Task inputs:
....................
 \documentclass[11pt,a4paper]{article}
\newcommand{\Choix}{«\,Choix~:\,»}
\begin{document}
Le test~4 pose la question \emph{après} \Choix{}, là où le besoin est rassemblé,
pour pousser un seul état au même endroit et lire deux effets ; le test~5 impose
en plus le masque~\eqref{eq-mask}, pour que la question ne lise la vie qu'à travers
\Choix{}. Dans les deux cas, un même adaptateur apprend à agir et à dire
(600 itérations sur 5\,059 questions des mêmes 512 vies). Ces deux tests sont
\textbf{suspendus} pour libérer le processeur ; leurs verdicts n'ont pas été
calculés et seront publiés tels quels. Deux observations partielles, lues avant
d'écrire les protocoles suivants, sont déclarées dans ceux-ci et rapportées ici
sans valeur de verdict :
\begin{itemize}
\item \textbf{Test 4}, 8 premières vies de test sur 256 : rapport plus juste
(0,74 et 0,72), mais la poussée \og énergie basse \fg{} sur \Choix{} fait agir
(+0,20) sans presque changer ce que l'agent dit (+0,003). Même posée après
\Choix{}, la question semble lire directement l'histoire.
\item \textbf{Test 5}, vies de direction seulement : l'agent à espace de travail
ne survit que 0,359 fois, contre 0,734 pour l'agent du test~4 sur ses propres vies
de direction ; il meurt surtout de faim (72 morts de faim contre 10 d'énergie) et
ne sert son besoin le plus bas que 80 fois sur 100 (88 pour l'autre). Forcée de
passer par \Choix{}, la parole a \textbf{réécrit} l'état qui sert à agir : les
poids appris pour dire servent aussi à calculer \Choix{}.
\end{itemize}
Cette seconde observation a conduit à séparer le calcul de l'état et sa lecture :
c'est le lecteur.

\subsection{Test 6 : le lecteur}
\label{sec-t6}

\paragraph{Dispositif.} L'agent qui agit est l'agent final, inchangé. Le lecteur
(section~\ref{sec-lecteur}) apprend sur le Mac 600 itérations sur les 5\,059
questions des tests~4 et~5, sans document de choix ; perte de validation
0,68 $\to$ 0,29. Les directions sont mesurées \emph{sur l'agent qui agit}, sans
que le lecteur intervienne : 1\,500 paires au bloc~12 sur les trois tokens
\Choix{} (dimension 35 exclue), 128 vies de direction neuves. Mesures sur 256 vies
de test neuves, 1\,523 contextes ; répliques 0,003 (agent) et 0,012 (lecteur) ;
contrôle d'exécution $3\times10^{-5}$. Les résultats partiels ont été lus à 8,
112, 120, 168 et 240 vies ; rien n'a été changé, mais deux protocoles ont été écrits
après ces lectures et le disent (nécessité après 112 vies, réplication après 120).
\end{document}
....................
Task objective:
Among the entries, how many lines hold the word "besoin"? Please answer with only that number.

Response box:
2